(Data for the task begins)

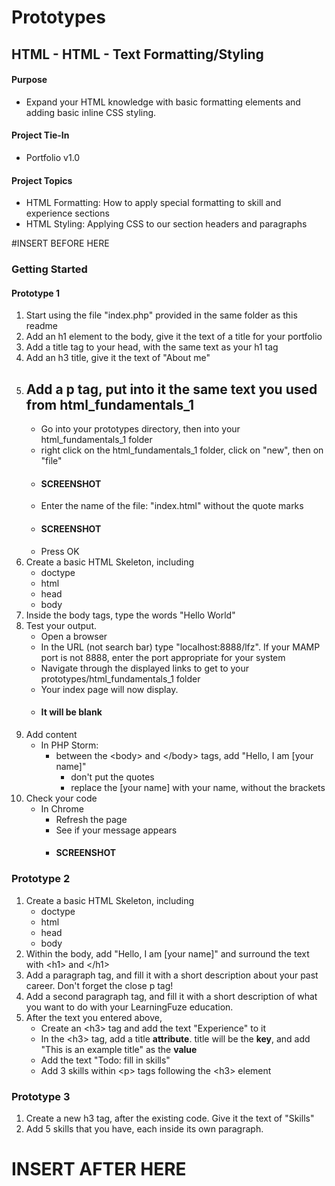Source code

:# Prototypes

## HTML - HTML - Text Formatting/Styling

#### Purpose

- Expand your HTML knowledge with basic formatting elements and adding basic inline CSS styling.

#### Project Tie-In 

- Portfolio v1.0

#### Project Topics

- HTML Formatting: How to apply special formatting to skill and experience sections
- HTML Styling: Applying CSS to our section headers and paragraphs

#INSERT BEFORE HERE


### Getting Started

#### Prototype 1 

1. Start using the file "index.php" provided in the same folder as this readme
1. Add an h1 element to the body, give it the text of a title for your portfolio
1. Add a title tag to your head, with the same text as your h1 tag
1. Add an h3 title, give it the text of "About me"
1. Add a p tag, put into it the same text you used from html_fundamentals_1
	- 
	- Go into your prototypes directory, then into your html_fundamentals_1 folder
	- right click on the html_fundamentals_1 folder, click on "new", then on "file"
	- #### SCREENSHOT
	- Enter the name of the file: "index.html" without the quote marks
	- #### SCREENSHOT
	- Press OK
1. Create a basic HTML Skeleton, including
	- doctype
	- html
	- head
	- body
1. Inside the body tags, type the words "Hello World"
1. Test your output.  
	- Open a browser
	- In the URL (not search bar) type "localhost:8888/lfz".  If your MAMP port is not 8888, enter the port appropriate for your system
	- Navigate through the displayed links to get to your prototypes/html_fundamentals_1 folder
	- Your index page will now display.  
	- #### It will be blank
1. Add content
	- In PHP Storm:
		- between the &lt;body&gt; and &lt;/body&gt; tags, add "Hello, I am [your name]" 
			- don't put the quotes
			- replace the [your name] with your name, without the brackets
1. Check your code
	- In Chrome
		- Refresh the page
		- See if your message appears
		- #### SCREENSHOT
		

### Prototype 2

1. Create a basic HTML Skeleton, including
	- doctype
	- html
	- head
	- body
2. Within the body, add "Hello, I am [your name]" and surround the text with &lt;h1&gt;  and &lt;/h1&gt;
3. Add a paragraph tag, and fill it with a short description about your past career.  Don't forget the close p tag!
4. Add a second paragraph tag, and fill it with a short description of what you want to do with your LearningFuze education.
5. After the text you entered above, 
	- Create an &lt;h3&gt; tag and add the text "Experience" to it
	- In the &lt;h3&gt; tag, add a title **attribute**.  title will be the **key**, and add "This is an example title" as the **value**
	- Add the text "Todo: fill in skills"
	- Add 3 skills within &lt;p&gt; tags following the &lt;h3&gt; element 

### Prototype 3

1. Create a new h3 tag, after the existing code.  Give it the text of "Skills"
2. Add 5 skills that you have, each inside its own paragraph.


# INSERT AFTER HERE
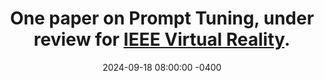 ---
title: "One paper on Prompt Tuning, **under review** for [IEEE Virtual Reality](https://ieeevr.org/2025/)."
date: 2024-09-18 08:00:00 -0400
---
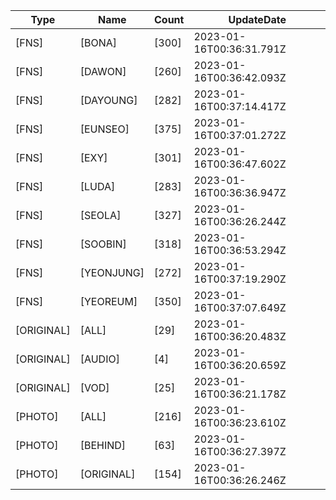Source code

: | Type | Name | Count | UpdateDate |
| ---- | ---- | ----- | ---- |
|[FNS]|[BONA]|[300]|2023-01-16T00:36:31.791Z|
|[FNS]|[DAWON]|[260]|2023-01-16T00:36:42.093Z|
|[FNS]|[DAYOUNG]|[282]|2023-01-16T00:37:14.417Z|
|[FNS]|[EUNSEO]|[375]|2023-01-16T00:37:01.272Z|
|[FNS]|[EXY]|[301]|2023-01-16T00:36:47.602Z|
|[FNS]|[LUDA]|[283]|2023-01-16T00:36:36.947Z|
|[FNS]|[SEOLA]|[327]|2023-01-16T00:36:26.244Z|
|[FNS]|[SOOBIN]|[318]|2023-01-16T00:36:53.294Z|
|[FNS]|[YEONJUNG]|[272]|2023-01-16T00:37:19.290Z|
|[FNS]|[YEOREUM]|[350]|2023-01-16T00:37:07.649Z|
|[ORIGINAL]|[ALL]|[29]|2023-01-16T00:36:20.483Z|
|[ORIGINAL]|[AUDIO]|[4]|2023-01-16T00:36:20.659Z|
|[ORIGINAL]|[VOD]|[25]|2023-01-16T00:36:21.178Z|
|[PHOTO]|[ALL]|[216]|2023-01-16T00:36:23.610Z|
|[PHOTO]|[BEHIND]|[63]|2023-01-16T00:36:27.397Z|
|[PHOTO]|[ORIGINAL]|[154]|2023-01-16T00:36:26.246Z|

(Data for the task ends)
(Data for the task begins)

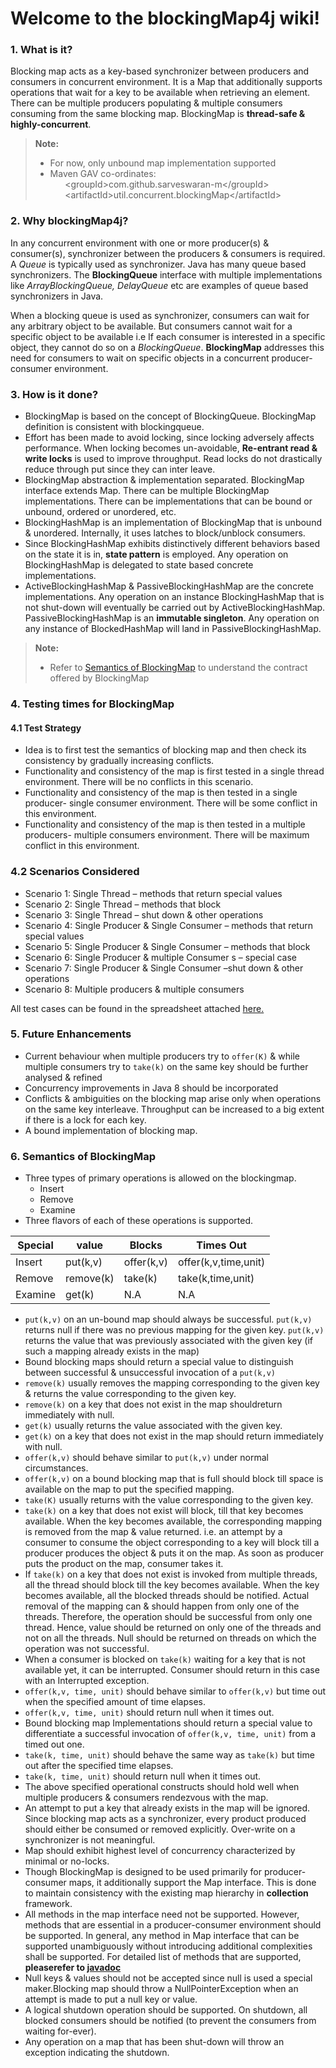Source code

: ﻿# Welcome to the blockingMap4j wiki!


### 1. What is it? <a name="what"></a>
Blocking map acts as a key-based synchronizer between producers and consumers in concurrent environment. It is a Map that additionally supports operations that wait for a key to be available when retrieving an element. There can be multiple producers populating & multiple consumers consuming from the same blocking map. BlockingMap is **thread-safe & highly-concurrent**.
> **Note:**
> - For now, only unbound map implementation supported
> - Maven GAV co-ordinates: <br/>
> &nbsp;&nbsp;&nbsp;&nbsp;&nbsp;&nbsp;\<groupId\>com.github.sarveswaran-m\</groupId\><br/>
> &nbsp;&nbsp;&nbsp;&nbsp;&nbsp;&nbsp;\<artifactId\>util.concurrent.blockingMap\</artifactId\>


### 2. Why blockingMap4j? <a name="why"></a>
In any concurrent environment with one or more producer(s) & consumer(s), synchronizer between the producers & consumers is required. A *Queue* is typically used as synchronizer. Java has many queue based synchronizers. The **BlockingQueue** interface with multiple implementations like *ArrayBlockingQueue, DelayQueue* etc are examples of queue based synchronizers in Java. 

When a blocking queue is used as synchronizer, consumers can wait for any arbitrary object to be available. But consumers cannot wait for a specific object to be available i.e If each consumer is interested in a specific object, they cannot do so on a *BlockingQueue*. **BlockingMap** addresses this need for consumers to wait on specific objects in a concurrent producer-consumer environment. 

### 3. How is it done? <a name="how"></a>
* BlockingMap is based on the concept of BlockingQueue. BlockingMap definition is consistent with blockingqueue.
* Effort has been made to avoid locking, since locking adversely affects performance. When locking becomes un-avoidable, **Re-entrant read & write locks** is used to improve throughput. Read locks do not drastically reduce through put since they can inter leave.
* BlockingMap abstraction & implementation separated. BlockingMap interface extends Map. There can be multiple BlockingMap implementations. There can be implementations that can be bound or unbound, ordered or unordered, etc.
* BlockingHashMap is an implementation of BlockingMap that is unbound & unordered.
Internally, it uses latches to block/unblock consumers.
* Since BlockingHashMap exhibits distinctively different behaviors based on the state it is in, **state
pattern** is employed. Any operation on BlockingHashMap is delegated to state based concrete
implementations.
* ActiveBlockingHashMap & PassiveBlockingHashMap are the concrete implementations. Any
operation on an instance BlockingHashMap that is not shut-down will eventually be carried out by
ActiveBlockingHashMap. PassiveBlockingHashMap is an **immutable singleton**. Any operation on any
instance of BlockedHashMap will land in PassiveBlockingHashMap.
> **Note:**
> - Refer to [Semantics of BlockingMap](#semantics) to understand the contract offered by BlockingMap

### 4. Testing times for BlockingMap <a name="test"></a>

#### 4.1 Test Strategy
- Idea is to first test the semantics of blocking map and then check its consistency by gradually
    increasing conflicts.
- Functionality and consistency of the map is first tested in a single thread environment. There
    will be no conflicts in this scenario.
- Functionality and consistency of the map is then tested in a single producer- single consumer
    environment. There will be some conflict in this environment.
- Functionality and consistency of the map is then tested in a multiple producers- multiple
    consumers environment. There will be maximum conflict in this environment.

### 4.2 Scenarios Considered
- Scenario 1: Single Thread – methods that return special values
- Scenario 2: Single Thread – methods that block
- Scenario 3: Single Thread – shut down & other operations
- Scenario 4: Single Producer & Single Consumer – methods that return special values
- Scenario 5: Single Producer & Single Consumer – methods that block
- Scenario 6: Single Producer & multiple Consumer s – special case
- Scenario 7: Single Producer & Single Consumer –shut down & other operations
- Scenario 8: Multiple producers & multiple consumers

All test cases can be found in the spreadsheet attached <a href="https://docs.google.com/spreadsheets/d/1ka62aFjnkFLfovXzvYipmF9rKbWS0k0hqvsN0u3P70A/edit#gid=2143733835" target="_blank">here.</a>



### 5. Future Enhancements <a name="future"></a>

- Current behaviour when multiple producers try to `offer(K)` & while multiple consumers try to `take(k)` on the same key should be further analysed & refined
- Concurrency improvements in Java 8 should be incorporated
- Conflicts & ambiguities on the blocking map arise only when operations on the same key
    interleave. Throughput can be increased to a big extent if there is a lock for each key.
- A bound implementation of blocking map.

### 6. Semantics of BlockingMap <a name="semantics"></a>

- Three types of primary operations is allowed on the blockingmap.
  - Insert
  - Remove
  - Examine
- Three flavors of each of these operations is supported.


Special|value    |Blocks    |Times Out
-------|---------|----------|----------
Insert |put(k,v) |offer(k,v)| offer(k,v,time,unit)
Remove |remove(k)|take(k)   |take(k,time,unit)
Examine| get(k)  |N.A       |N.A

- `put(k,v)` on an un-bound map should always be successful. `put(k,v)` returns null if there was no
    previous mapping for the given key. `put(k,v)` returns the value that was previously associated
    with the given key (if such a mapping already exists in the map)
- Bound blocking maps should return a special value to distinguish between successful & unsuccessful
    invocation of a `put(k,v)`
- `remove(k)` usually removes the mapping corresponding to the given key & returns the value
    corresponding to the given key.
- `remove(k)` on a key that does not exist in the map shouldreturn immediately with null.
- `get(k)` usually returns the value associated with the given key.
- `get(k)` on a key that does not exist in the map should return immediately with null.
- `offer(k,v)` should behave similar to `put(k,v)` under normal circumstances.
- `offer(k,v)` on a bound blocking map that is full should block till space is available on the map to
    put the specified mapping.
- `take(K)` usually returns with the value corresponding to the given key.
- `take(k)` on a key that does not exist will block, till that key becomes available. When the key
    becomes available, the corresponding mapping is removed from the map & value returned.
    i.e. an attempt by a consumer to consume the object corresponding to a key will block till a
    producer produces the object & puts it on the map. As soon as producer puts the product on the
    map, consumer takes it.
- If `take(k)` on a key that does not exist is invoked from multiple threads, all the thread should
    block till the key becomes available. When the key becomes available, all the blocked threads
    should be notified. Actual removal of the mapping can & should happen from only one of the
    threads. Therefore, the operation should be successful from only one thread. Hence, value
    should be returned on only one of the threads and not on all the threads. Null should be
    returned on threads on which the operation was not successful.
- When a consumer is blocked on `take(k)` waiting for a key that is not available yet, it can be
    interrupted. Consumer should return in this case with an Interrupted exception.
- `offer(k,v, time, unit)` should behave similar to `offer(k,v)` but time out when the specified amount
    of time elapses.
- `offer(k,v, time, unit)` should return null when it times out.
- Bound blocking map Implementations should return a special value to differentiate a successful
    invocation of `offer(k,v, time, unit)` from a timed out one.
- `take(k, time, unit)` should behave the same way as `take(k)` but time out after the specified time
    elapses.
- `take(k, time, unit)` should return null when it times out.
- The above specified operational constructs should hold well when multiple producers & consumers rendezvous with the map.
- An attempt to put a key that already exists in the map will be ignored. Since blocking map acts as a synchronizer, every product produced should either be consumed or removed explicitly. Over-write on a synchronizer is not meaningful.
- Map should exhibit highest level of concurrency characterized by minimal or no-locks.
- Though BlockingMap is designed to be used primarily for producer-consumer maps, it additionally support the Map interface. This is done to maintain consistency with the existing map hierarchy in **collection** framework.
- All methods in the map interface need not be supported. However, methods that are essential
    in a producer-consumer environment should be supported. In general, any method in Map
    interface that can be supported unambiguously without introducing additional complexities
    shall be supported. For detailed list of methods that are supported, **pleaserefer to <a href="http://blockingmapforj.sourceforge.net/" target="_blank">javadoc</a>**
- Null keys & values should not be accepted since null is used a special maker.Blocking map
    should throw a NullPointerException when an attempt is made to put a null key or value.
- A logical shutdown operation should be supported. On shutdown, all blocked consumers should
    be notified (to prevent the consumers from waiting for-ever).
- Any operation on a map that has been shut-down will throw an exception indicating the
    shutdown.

(Data for the task ends)

**Goal of the exercise**
Find the string "given" in the entries above. Copy each line where it occurs.

**Exercise output**
    previous mapping for the given key. `put(k,v)` returns the value that was previously associated
    with the given key (if such a mapping already exists in the map)
- `remove(k)` usually removes the mapping corresponding to the given key & returns the value
    corresponding to the given key.
- `get(k)` usually returns the value associated with the given key.
- `take(K)` usually returns with the value corresponding to the given key.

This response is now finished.